With an air of sepulchral calm, the dean suggested that I go back to my unair-conditioned, cramped, one-electrical-outlet, cinderblock office (OK, he didn't go into detail) and regroup my forces in order to make a better case for drawing more heavily on the university's bank account.

While not actually dismissing me, he implied that my argument was insubstantial and unpersuasive. You might have seen me exit stage left, practically on all fours.

After 13 years at my university, am I supposed to write a letter explaining why I'm a good catch? What I wanted to write is something like this:

"You want me to get offered another job when I don't want another job? Am I supposed to act out the academic equivalent of some 1930's screwball-comedy plot, pretending to desire what I do not actually desire, to validate my worthiness for what I actually desire? Do you really want me to apply for a better job, go to interviews, meet campus officials, have lunches with people I'm desperately hoping never to see again -- to prove that I am valuable? Doesn't it prove, instead, that I am wholly unethical?" I wanted to sign it, "Seriously now," but I didn't have the nerve to sign it, let alone send it.

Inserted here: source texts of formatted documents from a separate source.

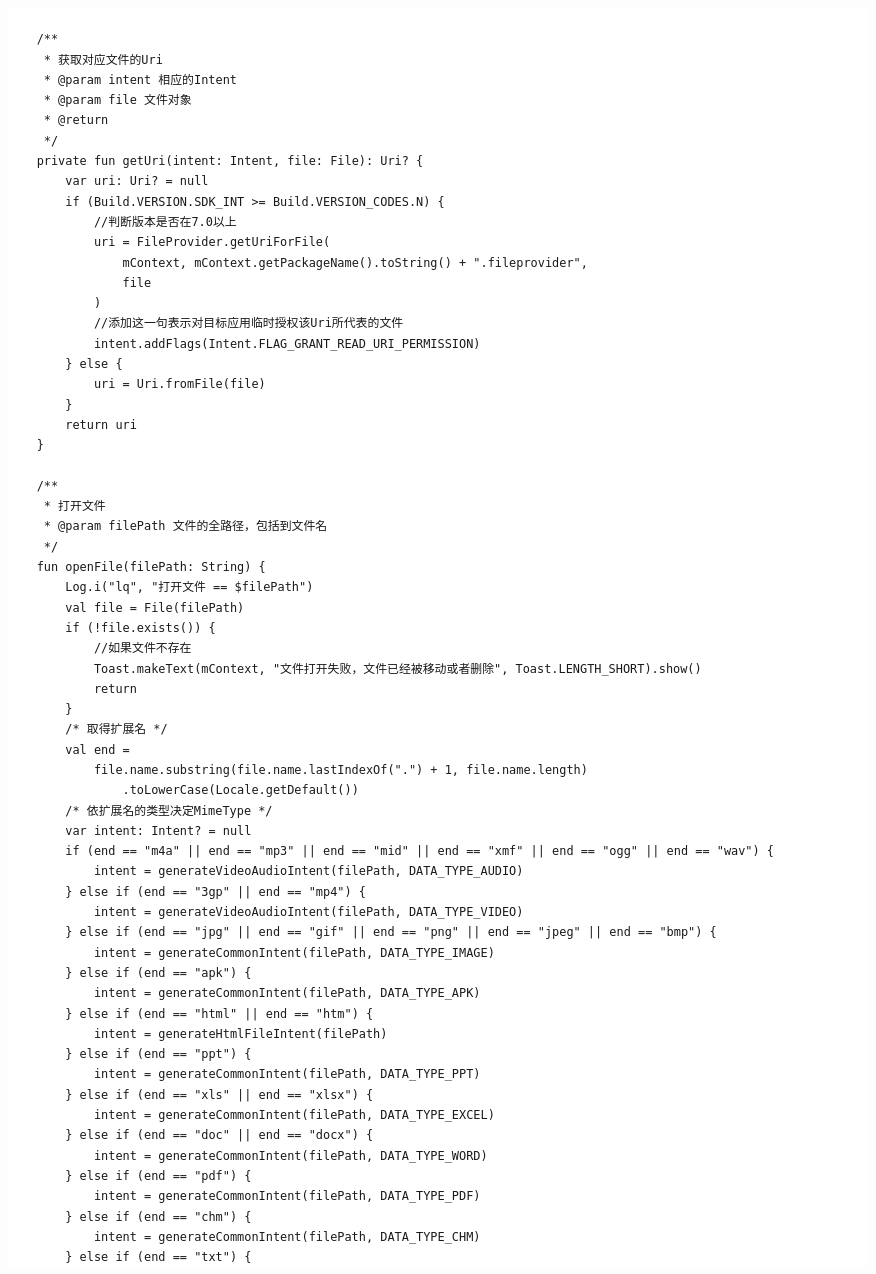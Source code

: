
 ```

    /**
     * 获取对应文件的Uri
     * @param intent 相应的Intent
     * @param file 文件对象
     * @return
     */
    private fun getUri(intent: Intent, file: File): Uri? {
        var uri: Uri? = null
        if (Build.VERSION.SDK_INT >= Build.VERSION_CODES.N) {
            //判断版本是否在7.0以上
            uri = FileProvider.getUriForFile(
                mContext, mContext.getPackageName().toString() + ".fileprovider",
                file
            )
            //添加这一句表示对目标应用临时授权该Uri所代表的文件
            intent.addFlags(Intent.FLAG_GRANT_READ_URI_PERMISSION)
        } else {
            uri = Uri.fromFile(file)
        }
        return uri
    }

    /**
     * 打开文件
     * @param filePath 文件的全路径，包括到文件名
     */
    fun openFile(filePath: String) {
        Log.i("lq", "打开文件 == $filePath")
        val file = File(filePath)
        if (!file.exists()) {
            //如果文件不存在
            Toast.makeText(mContext, "文件打开失败，文件已经被移动或者删除", Toast.LENGTH_SHORT).show()
            return
        }
        /* 取得扩展名 */
        val end =
            file.name.substring(file.name.lastIndexOf(".") + 1, file.name.length)
                .toLowerCase(Locale.getDefault())
        /* 依扩展名的类型决定MimeType */
        var intent: Intent? = null
        if (end == "m4a" || end == "mp3" || end == "mid" || end == "xmf" || end == "ogg" || end == "wav") {
            intent = generateVideoAudioIntent(filePath, DATA_TYPE_AUDIO)
        } else if (end == "3gp" || end == "mp4") {
            intent = generateVideoAudioIntent(filePath, DATA_TYPE_VIDEO)
        } else if (end == "jpg" || end == "gif" || end == "png" || end == "jpeg" || end == "bmp") {
            intent = generateCommonIntent(filePath, DATA_TYPE_IMAGE)
        } else if (end == "apk") {
            intent = generateCommonIntent(filePath, DATA_TYPE_APK)
        } else if (end == "html" || end == "htm") {
            intent = generateHtmlFileIntent(filePath)
        } else if (end == "ppt") {
            intent = generateCommonIntent(filePath, DATA_TYPE_PPT)
        } else if (end == "xls" || end == "xlsx") {
            intent = generateCommonIntent(filePath, DATA_TYPE_EXCEL)
        } else if (end == "doc" || end == "docx") {
            intent = generateCommonIntent(filePath, DATA_TYPE_WORD)
        } else if (end == "pdf") {
            intent = generateCommonIntent(filePath, DATA_TYPE_PDF)
        } else if (end == "chm") {
            intent = generateCommonIntent(filePath, DATA_TYPE_CHM)
        } else if (end == "txt") {
```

My department chair sent a letter -- a more reasonable and measured one than I would have been able to construct -- but I have not yet heard any official word concerning my request. I remain raiseless, in limbo.

Though we seldom speak about it, the accepted way for a perfectly reasonable professor to get an increase in salary at one college is indeed by going through the song and dance of being offered a higher salary at another college. To provide evidence of one's desirability, one must have an alternative offer in writing. That of course means that the raise-seeker must then betray the sincere, trusting college that made the good-faith offer. Should the pseudo-job candidate then be permitted to live happily ever after -- at least until another raise is due?

Does anybody have a problem with that scenario?

Maybe I'm not getting the procedure down on paper entirely correctly, but it is tough to tell -- because this apparently well-established (if not well-respected) tradition is rarely discussed in such raw terms. But I hear that it is the most effective way to increase one's take-home pay without either learning to play the ponies at Belmont or joining the staff of an escort service -- and the method described above, by the way, smacks of both of those activities.

After all, when you seek a raise by going after another job you don't actually intend to take, aren't you engaging in a little bit of gambling and a little bit of whoring?

Or am I just being girlish and sentimental?

Anybody out there willing to write me a letter, on official-looking stationery, offering me a better-paying job? I promise I won't take it.

Regina Barreca is (at least until this article appears) a professor of English at the University of Connecticut. A volume of her collected essays, Too Much of a Good Thing Is Wonderful, was published by Bibliopola Press in June.